Exercise:
Across the whole listing, filter for the string "store" and copy every line that has it.

=== Begin Enclosure ===

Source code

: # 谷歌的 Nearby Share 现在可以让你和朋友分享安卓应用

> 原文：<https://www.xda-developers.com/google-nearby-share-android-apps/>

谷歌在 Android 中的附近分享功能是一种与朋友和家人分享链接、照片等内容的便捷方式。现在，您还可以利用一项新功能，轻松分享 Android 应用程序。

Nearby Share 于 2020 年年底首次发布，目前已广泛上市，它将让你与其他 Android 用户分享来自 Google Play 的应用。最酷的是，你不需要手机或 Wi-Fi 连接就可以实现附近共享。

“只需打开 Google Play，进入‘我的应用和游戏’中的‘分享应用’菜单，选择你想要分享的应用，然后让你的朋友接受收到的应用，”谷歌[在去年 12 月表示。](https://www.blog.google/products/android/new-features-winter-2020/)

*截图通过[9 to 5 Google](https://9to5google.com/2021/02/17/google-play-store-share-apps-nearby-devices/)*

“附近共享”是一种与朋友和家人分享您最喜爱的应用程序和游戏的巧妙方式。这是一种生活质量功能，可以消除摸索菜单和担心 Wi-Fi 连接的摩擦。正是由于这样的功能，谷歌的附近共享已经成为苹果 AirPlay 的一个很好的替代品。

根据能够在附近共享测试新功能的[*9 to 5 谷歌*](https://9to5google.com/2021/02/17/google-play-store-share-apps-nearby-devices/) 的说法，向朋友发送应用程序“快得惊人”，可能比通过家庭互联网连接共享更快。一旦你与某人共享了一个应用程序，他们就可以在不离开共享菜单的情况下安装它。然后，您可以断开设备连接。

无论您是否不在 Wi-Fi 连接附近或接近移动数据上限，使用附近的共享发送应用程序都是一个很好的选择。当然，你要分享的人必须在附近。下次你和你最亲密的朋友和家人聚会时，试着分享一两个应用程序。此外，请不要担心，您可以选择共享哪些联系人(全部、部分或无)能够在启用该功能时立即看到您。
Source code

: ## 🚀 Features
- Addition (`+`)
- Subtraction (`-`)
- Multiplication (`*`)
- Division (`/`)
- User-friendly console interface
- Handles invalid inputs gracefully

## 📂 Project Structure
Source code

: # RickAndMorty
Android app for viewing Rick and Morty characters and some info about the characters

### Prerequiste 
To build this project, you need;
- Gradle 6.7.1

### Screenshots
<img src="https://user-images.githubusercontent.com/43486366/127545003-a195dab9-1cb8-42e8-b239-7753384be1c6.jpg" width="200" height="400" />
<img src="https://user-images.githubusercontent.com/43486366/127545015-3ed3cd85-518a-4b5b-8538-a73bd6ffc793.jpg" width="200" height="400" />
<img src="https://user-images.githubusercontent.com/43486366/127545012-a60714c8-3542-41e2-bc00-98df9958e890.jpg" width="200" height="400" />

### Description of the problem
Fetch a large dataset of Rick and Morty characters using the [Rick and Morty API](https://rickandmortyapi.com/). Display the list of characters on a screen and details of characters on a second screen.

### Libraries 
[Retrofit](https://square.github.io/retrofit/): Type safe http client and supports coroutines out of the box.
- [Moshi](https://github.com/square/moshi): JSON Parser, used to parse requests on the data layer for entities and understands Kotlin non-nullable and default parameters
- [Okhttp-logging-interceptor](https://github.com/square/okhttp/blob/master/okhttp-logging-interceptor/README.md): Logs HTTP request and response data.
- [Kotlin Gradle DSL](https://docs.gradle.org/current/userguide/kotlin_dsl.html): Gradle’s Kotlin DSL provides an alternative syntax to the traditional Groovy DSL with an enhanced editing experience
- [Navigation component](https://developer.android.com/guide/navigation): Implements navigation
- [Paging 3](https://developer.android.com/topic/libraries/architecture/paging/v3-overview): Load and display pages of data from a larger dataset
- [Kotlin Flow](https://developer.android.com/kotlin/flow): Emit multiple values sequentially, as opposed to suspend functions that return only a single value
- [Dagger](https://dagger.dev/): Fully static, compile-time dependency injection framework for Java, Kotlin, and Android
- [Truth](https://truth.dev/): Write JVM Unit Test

=== End Enclosure ===

Answer space:
*截图通过[9 to 5 Google](https://9to5google.com/2021/02/17/google-play-store-share-apps-nearby-devices/)*
根据能够在附近共享测试新功能的[*9 to 5 谷歌*](https://9to5google.com/2021/02/17/google-play-store-share-apps-nearby-devices/) 的说法，向朋友发送应用程序“快得惊人”，可能比通过家庭互联网连接共享更快。一旦你与某人共享了一个应用程序，他们就可以在不离开共享菜单的情况下安装它。然后，您可以断开设备连接。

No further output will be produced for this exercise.